= John E. Skinner Delta Fish Protective Facility =

The John E. Skinner Delta Fish Protective Facility or the Skinner Fish Facility is a fish collection and diversion facility located 2 miles upstream from the Banks Pumping Plant. In operation since 1968 by the California Department of Water Resources, the facility utilizes behavioral devices (fish screens) that divert most fish away from the pumping plant. Fish that make it past the behavior devices are collected into concrete tanks where they are later released back into the Sacramento River or the San Joaquin River.

== Fish collection ==

Fish too small to swim against the current or make it past the louvers are guided and collected in four steps. In the first step, the fish follow the intake flow from Clifton Court Forebay where a floating trash boom and trash rack divert larger fish and trash away from the intake channel. The second step utilizes large metal louvers to cause rippling in the water, which creates a turbulence that the smaller fish avoid and swim away into bypass pipes. In the third step, the bypass pipe takes the fish through series of secondary louvers and screens which lead to a secondary channel which separates the fish into a manageable amount of water.
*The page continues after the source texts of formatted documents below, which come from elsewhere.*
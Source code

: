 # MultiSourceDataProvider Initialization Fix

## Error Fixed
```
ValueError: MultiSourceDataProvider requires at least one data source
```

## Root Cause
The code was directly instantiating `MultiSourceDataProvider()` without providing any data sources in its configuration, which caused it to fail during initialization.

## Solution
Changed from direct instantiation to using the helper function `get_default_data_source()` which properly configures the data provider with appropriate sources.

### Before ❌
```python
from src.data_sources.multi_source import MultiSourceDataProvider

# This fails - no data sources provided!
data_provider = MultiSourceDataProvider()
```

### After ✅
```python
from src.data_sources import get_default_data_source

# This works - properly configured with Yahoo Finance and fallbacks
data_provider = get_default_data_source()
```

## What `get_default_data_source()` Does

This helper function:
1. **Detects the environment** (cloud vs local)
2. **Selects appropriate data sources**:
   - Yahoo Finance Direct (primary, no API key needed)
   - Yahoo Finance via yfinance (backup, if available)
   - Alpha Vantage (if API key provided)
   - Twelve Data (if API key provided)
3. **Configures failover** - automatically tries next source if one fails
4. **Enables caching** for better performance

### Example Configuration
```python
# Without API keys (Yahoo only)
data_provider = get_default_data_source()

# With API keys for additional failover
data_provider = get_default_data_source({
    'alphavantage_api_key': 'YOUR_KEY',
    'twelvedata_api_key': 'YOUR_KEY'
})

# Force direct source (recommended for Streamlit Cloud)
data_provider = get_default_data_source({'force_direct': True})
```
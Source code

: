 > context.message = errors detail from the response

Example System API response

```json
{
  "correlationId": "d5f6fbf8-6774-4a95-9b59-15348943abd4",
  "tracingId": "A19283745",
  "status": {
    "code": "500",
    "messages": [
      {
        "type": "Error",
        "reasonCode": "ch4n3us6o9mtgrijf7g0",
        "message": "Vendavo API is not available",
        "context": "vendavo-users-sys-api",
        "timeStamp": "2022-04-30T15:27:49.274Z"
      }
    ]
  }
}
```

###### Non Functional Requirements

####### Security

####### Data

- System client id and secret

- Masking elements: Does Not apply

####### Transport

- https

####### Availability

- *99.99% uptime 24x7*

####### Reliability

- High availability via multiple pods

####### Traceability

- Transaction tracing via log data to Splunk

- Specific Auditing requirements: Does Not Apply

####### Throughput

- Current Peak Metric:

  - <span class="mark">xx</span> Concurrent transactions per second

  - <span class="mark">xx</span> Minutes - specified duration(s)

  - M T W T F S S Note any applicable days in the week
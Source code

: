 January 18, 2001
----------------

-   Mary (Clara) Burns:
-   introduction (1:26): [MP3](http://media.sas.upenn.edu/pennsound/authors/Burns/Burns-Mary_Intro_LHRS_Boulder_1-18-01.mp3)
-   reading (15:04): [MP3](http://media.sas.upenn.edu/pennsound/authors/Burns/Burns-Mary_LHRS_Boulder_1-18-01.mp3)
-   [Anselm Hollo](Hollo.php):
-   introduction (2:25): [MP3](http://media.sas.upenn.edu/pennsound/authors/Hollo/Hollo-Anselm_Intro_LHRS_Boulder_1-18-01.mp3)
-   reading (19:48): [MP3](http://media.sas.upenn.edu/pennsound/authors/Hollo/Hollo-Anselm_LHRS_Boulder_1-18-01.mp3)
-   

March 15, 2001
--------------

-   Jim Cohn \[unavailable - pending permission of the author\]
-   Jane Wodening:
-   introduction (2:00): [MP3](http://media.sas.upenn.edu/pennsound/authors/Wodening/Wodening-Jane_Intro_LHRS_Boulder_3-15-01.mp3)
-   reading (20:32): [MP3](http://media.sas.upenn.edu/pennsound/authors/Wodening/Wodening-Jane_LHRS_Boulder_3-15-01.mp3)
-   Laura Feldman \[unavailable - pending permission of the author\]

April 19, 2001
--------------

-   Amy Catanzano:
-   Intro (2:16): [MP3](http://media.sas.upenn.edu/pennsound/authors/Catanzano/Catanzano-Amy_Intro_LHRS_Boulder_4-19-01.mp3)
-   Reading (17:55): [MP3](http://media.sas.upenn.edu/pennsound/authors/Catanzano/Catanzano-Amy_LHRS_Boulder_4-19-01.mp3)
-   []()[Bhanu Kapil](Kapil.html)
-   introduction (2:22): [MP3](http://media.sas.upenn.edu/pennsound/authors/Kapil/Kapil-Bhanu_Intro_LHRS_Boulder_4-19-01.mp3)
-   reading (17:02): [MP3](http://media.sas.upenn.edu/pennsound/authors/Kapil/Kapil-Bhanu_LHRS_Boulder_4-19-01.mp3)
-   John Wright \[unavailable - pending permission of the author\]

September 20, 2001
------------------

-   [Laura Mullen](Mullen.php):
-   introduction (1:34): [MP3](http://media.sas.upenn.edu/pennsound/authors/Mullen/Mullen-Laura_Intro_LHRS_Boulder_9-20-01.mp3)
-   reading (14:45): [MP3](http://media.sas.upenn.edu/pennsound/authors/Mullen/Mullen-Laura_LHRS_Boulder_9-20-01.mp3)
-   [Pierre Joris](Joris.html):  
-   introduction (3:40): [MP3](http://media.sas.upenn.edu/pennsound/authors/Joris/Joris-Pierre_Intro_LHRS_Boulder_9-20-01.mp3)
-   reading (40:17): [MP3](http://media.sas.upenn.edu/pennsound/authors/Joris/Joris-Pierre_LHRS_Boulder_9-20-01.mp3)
By the fourth and final step, the fish are placed into seven 20-foot diameter concrete tanks that each hold 10 to 12 feet of water. Once the fish are in the tanks, they are identified, counted, and measured before being transported back upstream via trucks.

Some common fish collected at the facility include Chinook salmon, Striped bass, Sacramento blackfish, and the Delta Smelt.

An annual total of around 15 million fish are saved from the waterpumps.